WORK INSTRUCTIONS: Wherever a line of the data contains "признаков", copy that line.

------------------------------------

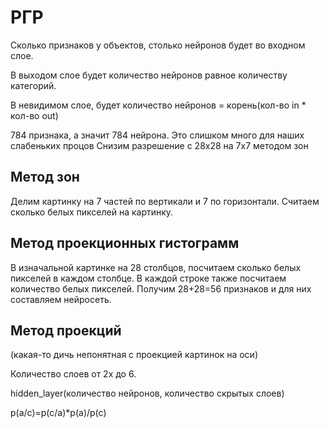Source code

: РГР
===

Cколько признаков у объектов, столько нейронов будет во входном слое.

В выходом слое будет количество нейронов равное количеству категорий.

В невидимом слое, будет количество нейронов = корень(кол-во in * кол-во out)


784 признака, а значит 784 нейрона. Это слишком много для наших слабеньких процов
Снизим разрешение с 28х28 на 7х7 методом зон

Метод зон
---------
Делим картинку на 7 частей по вертикали и 7 по горизонтали.
Считаем сколько белых пикселей на картинку.

Метод проекционных гистограмм
-----------------------------
В изначальной картинке на 28 столбцов, посчитаем сколько белых пикселей в каждом столбце.
В каждой строке также посчитаем количество белых пикселей.
Получим 28+28=56 признаков и для них составляем нейросеть.

Метод проекций
--------------
(какая-то дичь непонятная с проекцией картинок на оси)

Количество слоев от 2х до 6.

hidden_layer(количество нейронов, количество скрытых слоев)

p(a/c)=p(c/a)*p(a)/p(c)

------------------------------------

EXERCISE RESULT:
Cколько признаков у объектов, столько нейронов будет во входном слое.
Получим 28+28=56 признаков и для них составляем нейросеть.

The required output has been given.